## The problem:
Starting at the line that contains "- Relationship between", restate every line word for word through the end of the entries.

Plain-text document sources
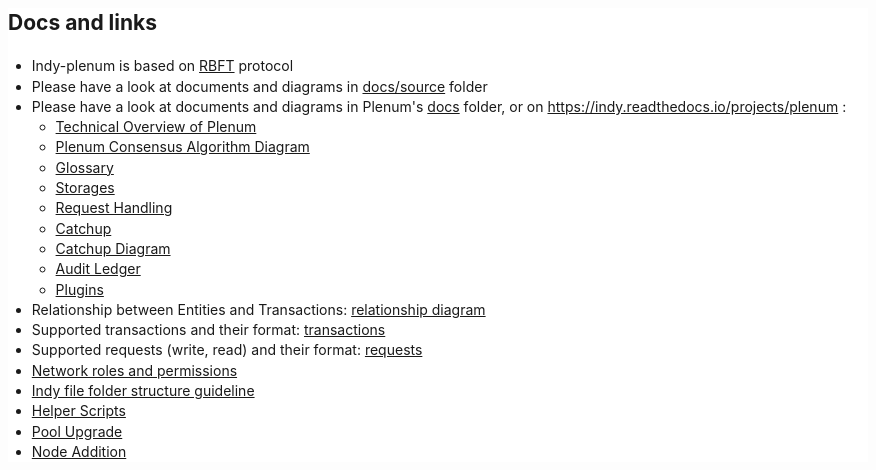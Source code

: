 
## Docs and links

- Indy-plenum is based on [RBFT](https://pakupaku.me/plaublin/rbft/5000a297.pdf) protocol
- Please have a look at documents and diagrams in [docs/source](docs/source) folder
- Please have a look at documents and diagrams in Plenum's [docs](https://github.com/hyperledger/indy-plenum/tree/master/docs) folder, or on https://indy.readthedocs.io/projects/plenum :
    - [Technical Overview of Plenum](https://github.com/hyperledger/indy-plenum/blob/master/docs/source/main.md)
    - [Plenum Consensus Algorithm Diagram](https://github.com/hyperledger/indy-plenum/blob/master/docs/source/diagrams/consensus-protocol.png)
    - [Glossary](https://github.com/hyperledger/indy-plenum/blob/master/docs/source/glossary.md)
    - [Storages](https://github.com/hyperledger/indy-plenum/blob/master/docs/source/storage.md)
    - [Request Handling](https://github.com/hyperledger/indy-plenum/blob/master/docs/source/request_handling.md)
    - [Catchup](https://github.com/hyperledger/indy-plenum/blob/master/docs/source/catchup.md)
    - [Catchup Diagram](https://github.com/hyperledger/indy-plenum/blob/master/docs/source/diagrams/catchup-procedure.png)
    - [Audit Ledger](https://github.com/hyperledger/indy-plenum/blob/master/docs/source/audit_ledger.md)
    - [Plugins](https://github.com/hyperledger/indy-plenum/blob/master/docs/source/plugins.md)
- Relationship between Entities and Transactions: [relationship diagram](docs/source/relationship-diagram.png)
- Supported transactions and their format: [transactions](docs/source/transactions.md)
- Supported requests (write, read) and their format: [requests](docs/source/requests.md)
- [Network roles and permissions](https://github.com/hyperledger/indy-node/blob/master/docs/source/auth_rules.md)
- [Indy file folder structure guideline](docs/source/indy-file-structure-guideline.md)
- [Helper Scripts](docs/source/helper-scripts.md)
- [Pool Upgrade](docs/source/pool-upgrade.md)
- [Node Addition](docs/source/add-node.md)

## Answer for the task:
- Relationship between Entities and Transactions: [relationship diagram](docs/source/relationship-diagram.png)
- Supported transactions and their format: [transactions](docs/source/transactions.md)
- Supported requests (write, read) and their format: [requests](docs/source/requests.md)
- [Network roles and permissions](https://github.com/hyperledger/indy-node/blob/master/docs/source/auth_rules.md)
- [Indy file folder structure guideline](docs/source/indy-file-structure-guideline.md)
- [Helper Scripts](docs/source/helper-scripts.md)
- [Pool Upgrade](docs/source/pool-upgrade.md)
- [Node Addition](docs/source/add-node.md)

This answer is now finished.